(Stored records)
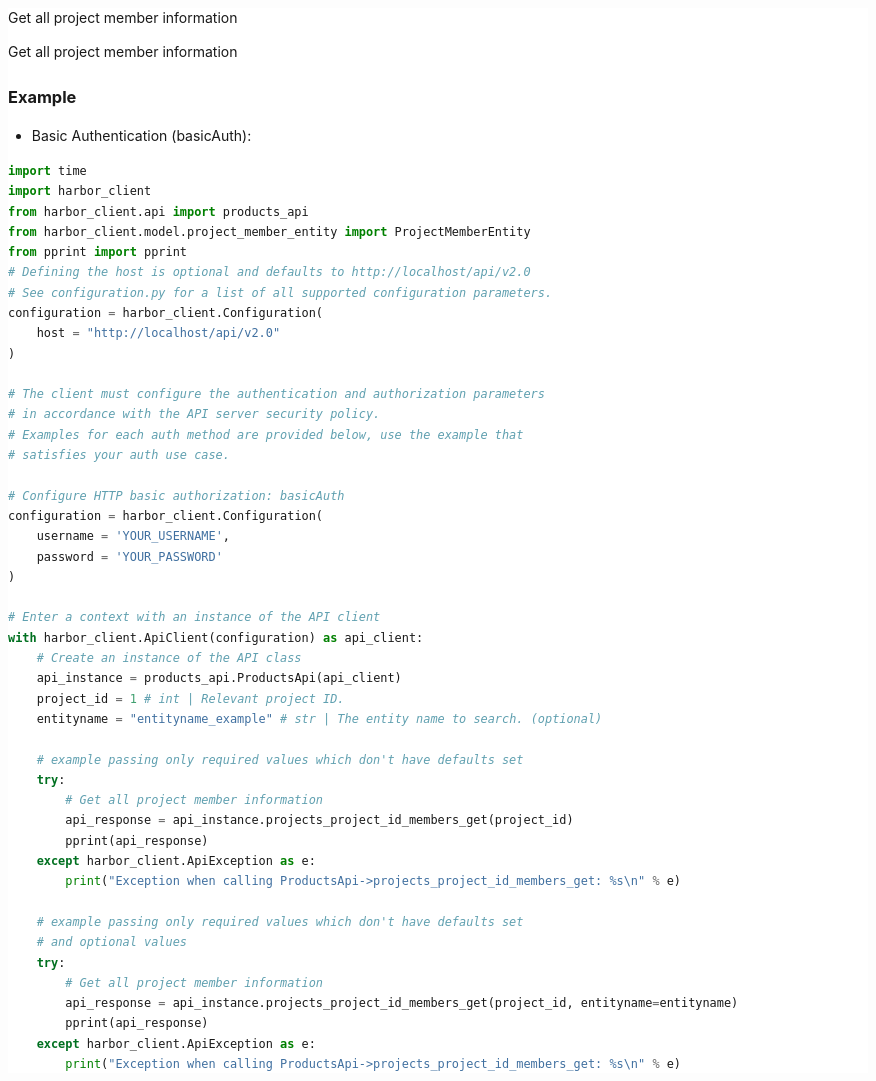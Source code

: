 Get all project member information

Get all project member information

### Example

* Basic Authentication (basicAuth):
```python
import time
import harbor_client
from harbor_client.api import products_api
from harbor_client.model.project_member_entity import ProjectMemberEntity
from pprint import pprint
# Defining the host is optional and defaults to http://localhost/api/v2.0
# See configuration.py for a list of all supported configuration parameters.
configuration = harbor_client.Configuration(
    host = "http://localhost/api/v2.0"
)

# The client must configure the authentication and authorization parameters
# in accordance with the API server security policy.
# Examples for each auth method are provided below, use the example that
# satisfies your auth use case.

# Configure HTTP basic authorization: basicAuth
configuration = harbor_client.Configuration(
    username = 'YOUR_USERNAME',
    password = 'YOUR_PASSWORD'
)

# Enter a context with an instance of the API client
with harbor_client.ApiClient(configuration) as api_client:
    # Create an instance of the API class
    api_instance = products_api.ProductsApi(api_client)
    project_id = 1 # int | Relevant project ID.
    entityname = "entityname_example" # str | The entity name to search. (optional)

    # example passing only required values which don't have defaults set
    try:
        # Get all project member information
        api_response = api_instance.projects_project_id_members_get(project_id)
        pprint(api_response)
    except harbor_client.ApiException as e:
        print("Exception when calling ProductsApi->projects_project_id_members_get: %s\n" % e)

    # example passing only required values which don't have defaults set
    # and optional values
    try:
        # Get all project member information
        api_response = api_instance.projects_project_id_members_get(project_id, entityname=entityname)
        pprint(api_response)
    except harbor_client.ApiException as e:
        print("Exception when calling ProductsApi->projects_project_id_members_get: %s\n" % e)
```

# [What you will do]
What is needed is a verbatim copy of every entry, with the pictures omitted.

# [Task response]
Source code

: Get all project member information

Get all project member information

### Example

* Basic Authentication (basicAuth):
```python
import time
import harbor_client
from harbor_client.api import products_api
from harbor_client.model.project_member_entity import ProjectMemberEntity
from pprint import pprint
# Defining the host is optional and defaults to http://localhost/api/v2.0
# See configuration.py for a list of all supported configuration parameters.
configuration = harbor_client.Configuration(
    host = "http://localhost/api/v2.0"
)

# The client must configure the authentication and authorization parameters
# in accordance with the API server security policy.
# Examples for each auth method are provided below, use the example that
# satisfies your auth use case.

# Configure HTTP basic authorization: basicAuth
configuration = harbor_client.Configuration(
    username = 'YOUR_USERNAME',
    password = 'YOUR_PASSWORD'
)

# Enter a context with an instance of the API client
with harbor_client.ApiClient(configuration) as api_client:
    # Create an instance of the API class
    api_instance = products_api.ProductsApi(api_client)
    project_id = 1 # int | Relevant project ID.
    entityname = "entityname_example" # str | The entity name to search. (optional)

    # example passing only required values which don't have defaults set
    try:
        # Get all project member information
        api_response = api_instance.projects_project_id_members_get(project_id)
        pprint(api_response)
    except harbor_client.ApiException as e:
        print("Exception when calling ProductsApi->projects_project_id_members_get: %s\n" % e)

    # example passing only required values which don't have defaults set
    # and optional values
    try:
        # Get all project member information
        api_response = api_instance.projects_project_id_members_get(project_id, entityname=entityname)
        pprint(api_response)
    except harbor_client.ApiException as e:
        print("Exception when calling ProductsApi->projects_project_id_members_get: %s\n" % e)
```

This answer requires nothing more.